The European Data Protection Supervisor (EDPS) has published a number of interesting opinions on targeted sanctions measures, which are on the ‘guidelines’ sections of this blog. His latest opinion – link here – (published on 7 May 2014) makes a number of recommendations to the Council of the EU on the way in which is processes personal data when it draws up and reviews its lists of targets for asset freezing measures. His latest opinion covers EU “autonomous” measures relating to both to terrorism and “country” regimes, and to EU measures implementing UN regimes.
The Opinion provides a summary of EU asset freezing measures, including the respects in which they involve the processing of personal data by the Council of the EU, pursuant to the EU Data Protection Regulation (Regulation 45/2001). A previous opinion related to data processing by the European Commission. The Opinion makes a number of observations and recommendations, including the following:
1) The very fact of appearing on a list of persons whose assets are to be frozen may imply “the suspicion of being related to criminal activity”, and may therefore involve processing sensitive personal data relating to (suspected) “offences, criminal convictions or security measures”. The EDPS finds that not all EU sanctions measures properly authorize publication of that kind of data (eg the Zimbabwe, Congo, Liberla, Somalia and Sudan measures).
2) The EDPS invites the Council to assess the necessity of publishing every item of data concerning an individual, on a case by case basis, in order to make sure that it is “strictly limited to what is necessary to identify the person concerned”. The EDPS doubts whether it is necessary and proportionate to publish in the Official Journal data on suspected human rights infringements or criminal activity, rather than simply making that data available to the person concerned.
3) “Given the serious consequences that restrictive measures have on affected persons, utmost attention must be given to the accuracy of the personal data”. The Opinion recommends that the Council review all data “regularly and frequently” in order to ensure that it is accurate and up to date, to ensure the “quality” of the data when it draws up the lists, and to rectify inaccurate data (which could include the very fact that a person was included on the list) “immediately”, “without delay” (the EDPS suggests within one month).

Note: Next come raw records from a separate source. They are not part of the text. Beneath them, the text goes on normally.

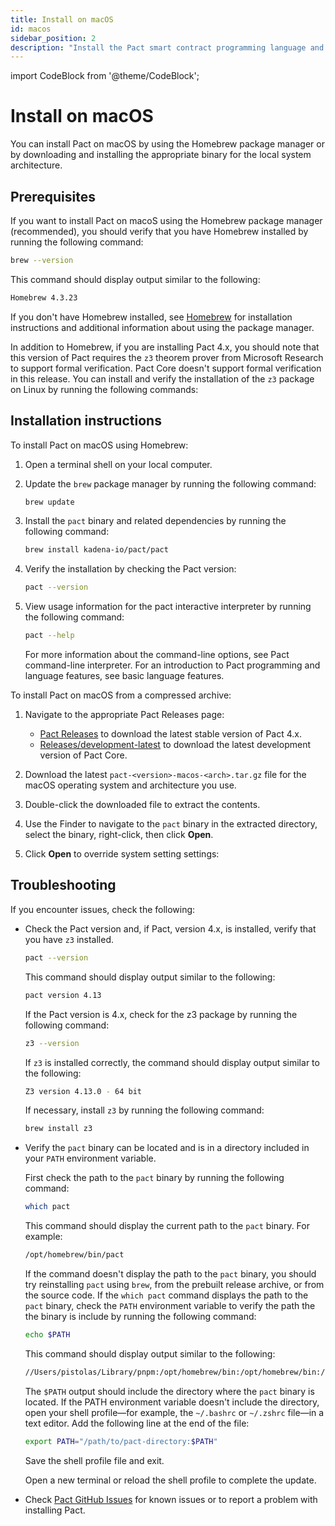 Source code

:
 ```yaml
---
title: Install on macOS
id: macos
sidebar_position: 2
description: "Install the Pact smart contract programming language and set up tooling for your development environment."
---
```


import CodeBlock from '@theme/CodeBlock';

# Install on macOS

You can install Pact on macOS by using the Homebrew package manager or by downloading and installing the appropriate binary for the local system architecture. 

## Prerequisites

If you want to install Pact on macoS using the Homebrew package manager (recommended), you should verify that you have Homebrew installed by running the following command:

```bash
brew --version
```

This command should display output similar to the following:

```bash
Homebrew 4.3.23
```

If you don't have Homebrew installed, see [Homebrew](https://brew.sh/) for installation instructions and additional information about using the package manager.

In addition to Homebrew, if you are installing Pact 4.x, you should note that this version of Pact requires the `z3` theorem prover from Microsoft Research to support formal verification.
Pact Core doesn't support formal verification in this release.
You can install and verify the installation of the `z3` package on Linux by running the following commands:

## Installation instructions

To install Pact on macOS using Homebrew:

1. Open a terminal shell on your local computer.

2. Update the `brew` package manager by running the following command:

   ```zsh
   brew update
   ```

2. Install the `pact` binary and related dependencies by running the following command:

   ```zsh
   brew install kadena-io/pact/pact
   ```

7. Verify the installation by checking the Pact version:

   ```bash
   pact --version
   ```

8. View usage information for the pact interactive interpreter by running the following command:
   
   ```bash
   pact --help
   ```

   For more information about the command-line options, see Pact command-line interpreter.
   For an introduction to Pact programming and language features, see basic language features.

To install Pact on macOS from a compressed archive:

1. Navigate to the appropriate Pact Releases page:
   
   - [Pact Releases](https://github.com/kadena-io/pact/releases) to download the latest stable version of Pact 4.x. 
   - [Releases/development-latest](https://github.com/kadena-io/pact-5/releases/tag/development-latest) to download the latest development version of Pact Core.

2. Download the latest `pact-<version>-macos-<arch>.tar.gz` file for the macOS operating system and architecture you use.

3. Double-click the downloaded file to extract the contents.

4. Use the Finder to navigate to the `pact` binary in the extracted directory, select the binary, right-click, then click **Open**.

5. Click **Open** to override system setting settings:

## Troubleshooting

If you encounter issues, check the following:

- Check the Pact version and, if Pact, version 4.x, is installed, verify that you have `z3` installed.

  ```bash
  pact --version
  ```
  
  This command should display output similar to the following:

  ```bash
  pact version 4.13
  ```

  If the Pact version is 4.x, check for the z3 package by running the following command:

  ```bash
  z3 --version
  ```

  If `z3` is installed correctly, the command should display output similar to the following:
  
  ```bash
  Z3 version 4.13.0 - 64 bit
  ```

  If necessary, install `z3` by running the following command:

  ```bash
  brew install z3
  ```

- Verify the `pact` binary can be located and is in a directory included in your `PATH` environment variable.
  
  First check the path to the `pact` binary by running the following command:

   ```bash
   which pact
   ```
   
   This command should display the current path to the `pact` binary.
   For example:

   ```bash
   /opt/homebrew/bin/pact
   ```

   If the command doesn't display the path to the `pact` binary, you should try reinstalling `pact` using `brew`, from the prebuilt release archive, or from the source code.
   If the `which pact` command displays the path to the `pact` binary, check the `PATH` environment variable to verify the path the the binary is include by running the following command:

   ```bash
   echo $PATH
   ```

   This command should display output similar to the following:
   
   ```bash
   //Users/pistolas/Library/pnpm:/opt/homebrew/bin:/opt/homebrew/bin:/Library/Frameworks/Python.framework/Versions/3.12/bin:/opt/homebrew/bin:/opt/homebrew/sbin:/usr/local/bin:/System/Cryptexes/App/usr/bin:/usr/bin:/bin:/usr/sbin:/sbin:/var/run/com.apple.security.cryptexd/codex.system/bootstrap/usr/local/bin:/var/run/com.apple.security.cryptexd/codex.system/bootstrap/usr/bin:/var/run/com.apple.security.cryptexd/codex.system/bootstrap/usr/appleinternal/bin
   ```
   
   The `$PATH` output should include the directory where the `pact` binary is located.
   If the PATH environment variable doesn't include the directory, open your shell profile—for example, the `~/.bashrc` or `~/.zshrc` file—in a text editor.
   Add the following line at the end of the file:

   ```bash
   export PATH="/path/to/pact-directory:$PATH"
   ```

   Save the shell profile file and exit.

   Open a new terminal or reload the shell profile to complete the update.

- Check [Pact GitHub Issues](https://github.com/kadena-io/pact/issues) for known issues or to report a problem with installing Pact.

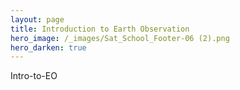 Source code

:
 ```yaml
---
layout: page
title: Introduction to Earth Observation
hero_image: /_images/Sat_School_Footer-06 (2).png
hero_darken: true
---
```

Intro-to-EO
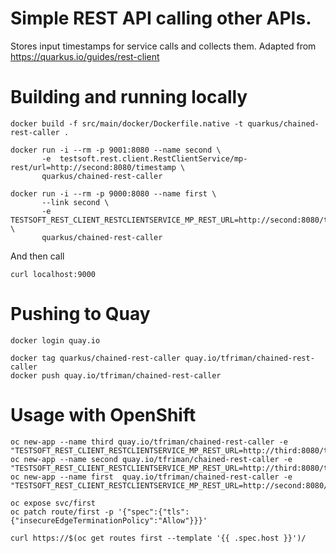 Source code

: # Simple REST API calling other APIs.

Stores input timestamps for service calls and collects them. Adapted from https://quarkus.io/guides/rest-client 

# Building and running locally

```shell script
docker build -f src/main/docker/Dockerfile.native -t quarkus/chained-rest-caller .

docker run -i --rm -p 9001:8080 --name second \
       -e  testsoft.rest.client.RestClientService/mp-rest/url=http://second:8080/timestamp \
       quarkus/chained-rest-caller

docker run -i --rm -p 9000:8080 --name first \
       --link second \
       -e TESTSOFT_REST_CLIENT_RESTCLIENTSERVICE_MP_REST_URL=http://second:8080/timestamp \
       quarkus/chained-rest-caller
```
And then call 
```shell script
curl localhost:9000
```

# Pushing to Quay

```
docker login quay.io

docker tag quarkus/chained-rest-caller quay.io/tfriman/chained-rest-caller
docker push quay.io/tfriman/chained-rest-caller
```

# Usage with OpenShift
```shell script
oc new-app --name third quay.io/tfriman/chained-rest-caller -e "TESTSOFT_REST_CLIENT_RESTCLIENTSERVICE_MP_REST_URL=http://third:8080/timestamp"
oc new-app --name second quay.io/tfriman/chained-rest-caller -e "TESTSOFT_REST_CLIENT_RESTCLIENTSERVICE_MP_REST_URL=http://third:8080/timestamp"
oc new-app --name first  quay.io/tfriman/chained-rest-caller -e "TESTSOFT_REST_CLIENT_RESTCLIENTSERVICE_MP_REST_URL=http://second:8080/"

oc expose svc/first
oc patch route/first -p '{"spec":{"tls": {"insecureEdgeTerminationPolicy":"Allow"}}}'

curl https://$(oc get routes first --template '{{ .spec.host }}')/
```



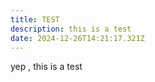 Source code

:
 ```yaml
---
title: TEST
description: this is a test
date: 2024-12-26T14:21:17.321Z
---
```

y﻿ep , this is a test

4) The EDPS recommends that individuals are given access to personal data about them on the Council’s file “on a wide basis”. Access must not be refused simply because the Member State that provided the information does not agree to its release. Access may only be refused on the grounds expressly listed in the Regulation (national security, public security etc), interpreted narrowly.

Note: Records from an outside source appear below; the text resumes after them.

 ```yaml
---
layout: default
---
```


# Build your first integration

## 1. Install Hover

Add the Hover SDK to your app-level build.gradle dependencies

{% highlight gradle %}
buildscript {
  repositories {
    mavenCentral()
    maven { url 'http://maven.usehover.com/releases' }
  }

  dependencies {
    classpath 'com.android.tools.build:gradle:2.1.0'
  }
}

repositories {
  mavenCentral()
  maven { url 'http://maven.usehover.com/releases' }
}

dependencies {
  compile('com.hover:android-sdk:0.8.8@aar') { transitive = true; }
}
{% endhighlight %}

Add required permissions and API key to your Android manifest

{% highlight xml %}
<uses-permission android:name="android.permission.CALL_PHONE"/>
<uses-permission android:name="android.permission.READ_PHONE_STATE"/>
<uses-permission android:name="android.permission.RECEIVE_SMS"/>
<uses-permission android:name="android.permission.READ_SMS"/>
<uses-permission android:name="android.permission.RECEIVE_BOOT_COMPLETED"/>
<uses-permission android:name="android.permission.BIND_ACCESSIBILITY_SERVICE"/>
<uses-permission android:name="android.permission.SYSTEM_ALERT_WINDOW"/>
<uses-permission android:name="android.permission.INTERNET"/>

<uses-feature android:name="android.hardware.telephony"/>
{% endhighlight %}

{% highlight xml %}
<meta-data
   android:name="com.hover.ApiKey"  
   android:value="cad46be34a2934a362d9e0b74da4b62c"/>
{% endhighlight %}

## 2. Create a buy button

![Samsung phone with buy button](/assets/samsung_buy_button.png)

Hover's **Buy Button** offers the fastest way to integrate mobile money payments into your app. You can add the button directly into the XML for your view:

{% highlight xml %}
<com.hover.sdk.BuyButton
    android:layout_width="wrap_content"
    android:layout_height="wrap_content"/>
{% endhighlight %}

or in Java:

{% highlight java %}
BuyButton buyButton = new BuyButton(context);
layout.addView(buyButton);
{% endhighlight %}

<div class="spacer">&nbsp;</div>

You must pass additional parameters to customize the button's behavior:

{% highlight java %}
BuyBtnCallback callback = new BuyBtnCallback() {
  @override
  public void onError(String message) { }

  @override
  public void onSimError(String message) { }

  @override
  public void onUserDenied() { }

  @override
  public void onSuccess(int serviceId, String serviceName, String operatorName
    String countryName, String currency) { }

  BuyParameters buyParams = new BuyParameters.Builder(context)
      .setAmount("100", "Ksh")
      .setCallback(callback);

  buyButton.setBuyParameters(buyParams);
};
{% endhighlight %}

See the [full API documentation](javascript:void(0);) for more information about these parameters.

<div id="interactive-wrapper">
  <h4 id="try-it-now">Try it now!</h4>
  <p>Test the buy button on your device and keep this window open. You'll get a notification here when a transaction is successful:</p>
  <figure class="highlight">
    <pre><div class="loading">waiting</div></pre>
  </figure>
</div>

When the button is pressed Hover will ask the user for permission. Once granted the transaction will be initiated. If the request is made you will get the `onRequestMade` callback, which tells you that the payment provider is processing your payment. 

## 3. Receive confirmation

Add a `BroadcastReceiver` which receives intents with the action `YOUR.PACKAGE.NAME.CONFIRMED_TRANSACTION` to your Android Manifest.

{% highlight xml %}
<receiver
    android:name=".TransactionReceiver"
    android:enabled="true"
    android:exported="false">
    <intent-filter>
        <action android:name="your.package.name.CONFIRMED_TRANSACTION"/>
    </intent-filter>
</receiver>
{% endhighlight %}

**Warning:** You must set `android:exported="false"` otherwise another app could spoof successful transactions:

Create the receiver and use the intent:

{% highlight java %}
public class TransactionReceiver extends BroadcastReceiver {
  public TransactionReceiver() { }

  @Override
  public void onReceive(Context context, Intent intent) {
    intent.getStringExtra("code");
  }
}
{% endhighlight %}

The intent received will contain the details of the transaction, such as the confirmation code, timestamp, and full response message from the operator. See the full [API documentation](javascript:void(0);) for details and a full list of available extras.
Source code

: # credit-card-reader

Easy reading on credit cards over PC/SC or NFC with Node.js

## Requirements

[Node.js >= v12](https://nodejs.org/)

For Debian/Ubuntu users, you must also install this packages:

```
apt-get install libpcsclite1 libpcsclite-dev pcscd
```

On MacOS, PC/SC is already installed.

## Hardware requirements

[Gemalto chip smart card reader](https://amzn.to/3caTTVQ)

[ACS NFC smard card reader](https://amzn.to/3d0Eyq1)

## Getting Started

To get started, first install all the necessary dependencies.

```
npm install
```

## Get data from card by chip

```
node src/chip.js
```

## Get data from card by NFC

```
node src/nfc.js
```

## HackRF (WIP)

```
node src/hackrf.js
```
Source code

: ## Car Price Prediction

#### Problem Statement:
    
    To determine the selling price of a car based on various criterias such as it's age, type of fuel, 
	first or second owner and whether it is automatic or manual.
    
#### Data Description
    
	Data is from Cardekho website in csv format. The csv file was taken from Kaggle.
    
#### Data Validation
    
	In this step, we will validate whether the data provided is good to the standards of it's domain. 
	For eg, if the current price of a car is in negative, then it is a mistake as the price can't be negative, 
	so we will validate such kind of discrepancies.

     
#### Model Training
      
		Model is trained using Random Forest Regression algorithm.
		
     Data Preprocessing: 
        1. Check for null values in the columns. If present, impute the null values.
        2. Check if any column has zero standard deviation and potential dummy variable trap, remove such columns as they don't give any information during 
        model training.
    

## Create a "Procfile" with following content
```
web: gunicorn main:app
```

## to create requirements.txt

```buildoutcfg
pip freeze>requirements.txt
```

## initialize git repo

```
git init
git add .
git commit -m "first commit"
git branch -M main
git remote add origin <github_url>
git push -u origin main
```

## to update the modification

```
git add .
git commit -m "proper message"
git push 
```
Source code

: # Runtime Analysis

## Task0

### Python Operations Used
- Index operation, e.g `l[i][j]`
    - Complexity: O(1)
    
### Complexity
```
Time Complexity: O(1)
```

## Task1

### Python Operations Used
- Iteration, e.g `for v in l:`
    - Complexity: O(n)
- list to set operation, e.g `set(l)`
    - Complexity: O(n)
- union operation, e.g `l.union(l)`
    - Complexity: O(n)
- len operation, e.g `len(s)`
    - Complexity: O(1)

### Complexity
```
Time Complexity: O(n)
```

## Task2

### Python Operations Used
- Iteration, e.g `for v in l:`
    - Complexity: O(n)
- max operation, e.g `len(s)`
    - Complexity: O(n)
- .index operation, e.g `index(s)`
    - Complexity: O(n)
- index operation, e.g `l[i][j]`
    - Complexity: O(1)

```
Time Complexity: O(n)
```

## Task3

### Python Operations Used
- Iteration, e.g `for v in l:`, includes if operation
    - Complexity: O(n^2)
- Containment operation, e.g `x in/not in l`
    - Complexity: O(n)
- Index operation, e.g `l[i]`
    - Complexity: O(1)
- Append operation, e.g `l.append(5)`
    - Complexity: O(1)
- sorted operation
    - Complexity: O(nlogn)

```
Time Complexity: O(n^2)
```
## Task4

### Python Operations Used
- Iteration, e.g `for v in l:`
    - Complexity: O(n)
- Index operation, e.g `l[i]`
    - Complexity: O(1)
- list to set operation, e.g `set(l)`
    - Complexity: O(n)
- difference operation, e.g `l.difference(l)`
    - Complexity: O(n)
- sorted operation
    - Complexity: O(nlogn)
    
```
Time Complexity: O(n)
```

5) Where a person’s data has been stored or published unlawfully, the EDPS recommends that the Council should not simply remove a person from the list, but should take additional steps “in order to publicly ‘clear’ the name of a wrongfully listed person”. For example, the Council could publish the reasons for de-listing a person, inform him/her of the reasons for his / her removal by letter, and provide “a document facilitating the de-blocking of the accounts and reducing the negative effects on the person’s reputation”. The EDPS recommends that the Council consider informing third parties (eg banks and financial institutions) directly of the rectification.